▶ [YOUR ASSIGNMENT] Your answer is one number: the count of lines below that hold the word "Abfragen".
Top of EXERCISE DATA
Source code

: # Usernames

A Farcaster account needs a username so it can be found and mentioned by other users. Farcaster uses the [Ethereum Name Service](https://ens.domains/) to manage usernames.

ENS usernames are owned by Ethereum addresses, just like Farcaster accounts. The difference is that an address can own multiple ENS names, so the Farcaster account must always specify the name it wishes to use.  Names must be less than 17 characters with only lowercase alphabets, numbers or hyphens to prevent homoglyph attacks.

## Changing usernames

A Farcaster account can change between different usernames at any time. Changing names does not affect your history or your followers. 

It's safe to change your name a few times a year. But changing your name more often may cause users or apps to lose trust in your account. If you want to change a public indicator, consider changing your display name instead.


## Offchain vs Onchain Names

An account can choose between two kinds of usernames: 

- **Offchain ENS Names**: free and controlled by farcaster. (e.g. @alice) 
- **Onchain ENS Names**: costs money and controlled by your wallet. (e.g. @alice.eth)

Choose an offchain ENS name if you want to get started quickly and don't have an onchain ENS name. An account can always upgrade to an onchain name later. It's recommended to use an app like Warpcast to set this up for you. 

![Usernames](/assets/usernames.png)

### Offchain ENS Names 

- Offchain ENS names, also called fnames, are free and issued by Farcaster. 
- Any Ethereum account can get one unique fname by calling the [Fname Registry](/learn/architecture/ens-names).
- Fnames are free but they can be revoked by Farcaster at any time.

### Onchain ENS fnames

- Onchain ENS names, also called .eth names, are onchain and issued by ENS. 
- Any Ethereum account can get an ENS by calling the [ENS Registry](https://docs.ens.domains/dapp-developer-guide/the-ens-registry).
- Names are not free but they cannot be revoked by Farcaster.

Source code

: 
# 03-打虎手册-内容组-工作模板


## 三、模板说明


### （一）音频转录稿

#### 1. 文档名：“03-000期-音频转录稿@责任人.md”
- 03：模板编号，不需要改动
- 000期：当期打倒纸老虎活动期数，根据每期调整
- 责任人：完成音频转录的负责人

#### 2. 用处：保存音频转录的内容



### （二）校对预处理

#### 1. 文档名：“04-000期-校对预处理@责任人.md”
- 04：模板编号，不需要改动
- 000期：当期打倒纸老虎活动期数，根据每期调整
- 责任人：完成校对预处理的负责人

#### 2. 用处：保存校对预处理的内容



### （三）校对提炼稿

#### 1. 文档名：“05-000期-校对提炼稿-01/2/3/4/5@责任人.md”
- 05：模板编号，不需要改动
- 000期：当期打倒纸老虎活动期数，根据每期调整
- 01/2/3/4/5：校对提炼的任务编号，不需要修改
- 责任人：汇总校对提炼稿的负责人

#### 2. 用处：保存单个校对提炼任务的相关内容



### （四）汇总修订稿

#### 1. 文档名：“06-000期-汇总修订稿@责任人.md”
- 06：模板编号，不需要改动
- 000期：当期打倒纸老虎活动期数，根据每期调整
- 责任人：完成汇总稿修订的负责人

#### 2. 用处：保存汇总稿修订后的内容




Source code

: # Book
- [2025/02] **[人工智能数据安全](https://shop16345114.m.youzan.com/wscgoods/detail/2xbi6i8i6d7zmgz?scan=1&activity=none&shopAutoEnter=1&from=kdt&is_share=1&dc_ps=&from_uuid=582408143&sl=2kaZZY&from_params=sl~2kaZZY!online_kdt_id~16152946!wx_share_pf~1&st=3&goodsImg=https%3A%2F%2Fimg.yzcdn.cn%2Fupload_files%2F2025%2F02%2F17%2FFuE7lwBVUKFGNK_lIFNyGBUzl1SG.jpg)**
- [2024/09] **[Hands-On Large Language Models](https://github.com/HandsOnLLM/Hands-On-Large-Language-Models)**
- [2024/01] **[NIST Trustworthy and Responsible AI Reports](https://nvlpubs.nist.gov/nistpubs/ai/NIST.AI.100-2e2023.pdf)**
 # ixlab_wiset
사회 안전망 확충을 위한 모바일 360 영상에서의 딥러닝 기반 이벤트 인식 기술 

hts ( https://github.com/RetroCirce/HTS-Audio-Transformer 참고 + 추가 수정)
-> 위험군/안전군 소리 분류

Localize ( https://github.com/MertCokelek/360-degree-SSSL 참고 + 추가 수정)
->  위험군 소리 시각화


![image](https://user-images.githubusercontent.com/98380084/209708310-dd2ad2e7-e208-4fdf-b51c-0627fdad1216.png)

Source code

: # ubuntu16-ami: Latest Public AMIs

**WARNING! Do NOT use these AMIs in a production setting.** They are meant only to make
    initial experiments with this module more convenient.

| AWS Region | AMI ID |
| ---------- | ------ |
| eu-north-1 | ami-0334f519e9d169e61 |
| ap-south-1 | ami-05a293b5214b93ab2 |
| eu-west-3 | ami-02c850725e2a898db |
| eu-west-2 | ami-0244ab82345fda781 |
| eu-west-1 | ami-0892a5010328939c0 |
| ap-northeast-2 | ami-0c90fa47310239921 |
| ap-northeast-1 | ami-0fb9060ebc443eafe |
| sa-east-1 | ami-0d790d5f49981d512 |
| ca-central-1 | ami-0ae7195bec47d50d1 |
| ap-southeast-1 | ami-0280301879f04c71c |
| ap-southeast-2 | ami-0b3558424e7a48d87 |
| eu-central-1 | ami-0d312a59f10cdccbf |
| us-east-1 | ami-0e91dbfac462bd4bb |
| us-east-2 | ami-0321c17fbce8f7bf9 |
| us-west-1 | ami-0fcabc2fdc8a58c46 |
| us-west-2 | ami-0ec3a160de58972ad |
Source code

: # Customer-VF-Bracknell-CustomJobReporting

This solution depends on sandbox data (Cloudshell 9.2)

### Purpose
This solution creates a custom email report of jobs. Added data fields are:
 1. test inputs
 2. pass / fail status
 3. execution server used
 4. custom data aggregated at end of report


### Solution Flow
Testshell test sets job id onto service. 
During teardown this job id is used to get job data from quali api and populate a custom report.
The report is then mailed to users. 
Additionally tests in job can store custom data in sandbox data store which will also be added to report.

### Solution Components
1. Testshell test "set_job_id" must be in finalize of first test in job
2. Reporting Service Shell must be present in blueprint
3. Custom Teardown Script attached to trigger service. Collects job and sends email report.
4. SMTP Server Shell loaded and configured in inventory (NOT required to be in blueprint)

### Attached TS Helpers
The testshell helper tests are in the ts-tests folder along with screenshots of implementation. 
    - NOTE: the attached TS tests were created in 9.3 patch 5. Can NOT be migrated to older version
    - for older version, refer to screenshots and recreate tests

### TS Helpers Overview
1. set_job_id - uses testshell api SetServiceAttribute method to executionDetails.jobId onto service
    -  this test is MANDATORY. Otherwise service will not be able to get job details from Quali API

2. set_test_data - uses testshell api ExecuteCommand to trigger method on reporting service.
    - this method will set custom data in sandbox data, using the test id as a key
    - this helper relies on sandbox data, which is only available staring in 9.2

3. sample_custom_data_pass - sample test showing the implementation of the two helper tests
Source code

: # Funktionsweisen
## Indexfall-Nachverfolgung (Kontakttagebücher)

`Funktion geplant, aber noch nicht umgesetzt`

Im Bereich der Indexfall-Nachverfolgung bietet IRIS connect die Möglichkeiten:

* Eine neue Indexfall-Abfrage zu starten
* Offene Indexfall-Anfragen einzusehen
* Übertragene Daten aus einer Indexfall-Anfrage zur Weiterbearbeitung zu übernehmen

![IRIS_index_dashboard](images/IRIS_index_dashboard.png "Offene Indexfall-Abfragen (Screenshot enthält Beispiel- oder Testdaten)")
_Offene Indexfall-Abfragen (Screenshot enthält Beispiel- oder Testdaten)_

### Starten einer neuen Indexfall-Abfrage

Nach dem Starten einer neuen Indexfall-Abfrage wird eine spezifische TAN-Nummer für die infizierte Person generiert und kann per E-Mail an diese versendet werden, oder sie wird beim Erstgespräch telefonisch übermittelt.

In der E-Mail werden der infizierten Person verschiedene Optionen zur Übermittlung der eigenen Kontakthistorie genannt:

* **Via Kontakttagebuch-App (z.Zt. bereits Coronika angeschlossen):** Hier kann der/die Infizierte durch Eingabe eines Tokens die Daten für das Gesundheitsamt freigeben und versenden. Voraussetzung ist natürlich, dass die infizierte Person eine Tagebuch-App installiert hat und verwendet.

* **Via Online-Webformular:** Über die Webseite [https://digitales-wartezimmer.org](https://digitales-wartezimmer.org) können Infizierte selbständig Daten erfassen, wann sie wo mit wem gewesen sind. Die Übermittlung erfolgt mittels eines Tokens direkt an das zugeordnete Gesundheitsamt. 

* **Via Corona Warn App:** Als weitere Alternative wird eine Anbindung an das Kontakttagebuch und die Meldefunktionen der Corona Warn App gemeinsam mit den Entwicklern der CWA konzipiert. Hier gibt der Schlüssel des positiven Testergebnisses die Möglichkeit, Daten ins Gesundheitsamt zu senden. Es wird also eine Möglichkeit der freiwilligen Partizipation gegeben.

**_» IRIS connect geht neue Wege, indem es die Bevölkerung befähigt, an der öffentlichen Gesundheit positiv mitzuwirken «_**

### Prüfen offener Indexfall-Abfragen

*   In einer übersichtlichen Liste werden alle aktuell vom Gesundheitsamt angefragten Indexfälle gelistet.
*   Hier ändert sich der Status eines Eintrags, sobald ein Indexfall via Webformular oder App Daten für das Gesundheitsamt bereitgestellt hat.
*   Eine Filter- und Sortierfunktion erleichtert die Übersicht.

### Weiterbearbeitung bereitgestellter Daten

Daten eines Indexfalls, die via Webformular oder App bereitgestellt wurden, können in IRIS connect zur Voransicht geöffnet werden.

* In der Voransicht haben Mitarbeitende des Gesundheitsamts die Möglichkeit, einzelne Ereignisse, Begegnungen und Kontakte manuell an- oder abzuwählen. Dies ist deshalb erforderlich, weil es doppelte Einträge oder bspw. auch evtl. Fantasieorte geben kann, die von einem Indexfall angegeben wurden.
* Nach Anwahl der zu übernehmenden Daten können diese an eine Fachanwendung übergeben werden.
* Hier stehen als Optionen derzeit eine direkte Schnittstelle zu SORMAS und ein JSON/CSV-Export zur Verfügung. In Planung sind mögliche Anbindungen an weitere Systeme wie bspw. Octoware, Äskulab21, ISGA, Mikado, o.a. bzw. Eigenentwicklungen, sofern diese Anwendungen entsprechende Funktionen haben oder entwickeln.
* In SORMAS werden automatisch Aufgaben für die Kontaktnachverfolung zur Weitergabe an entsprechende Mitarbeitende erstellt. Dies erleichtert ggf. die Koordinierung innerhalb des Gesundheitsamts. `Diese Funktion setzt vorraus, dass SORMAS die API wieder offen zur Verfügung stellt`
Bottom of EXERCISE DATA
▶ [ANSWER BOX] 3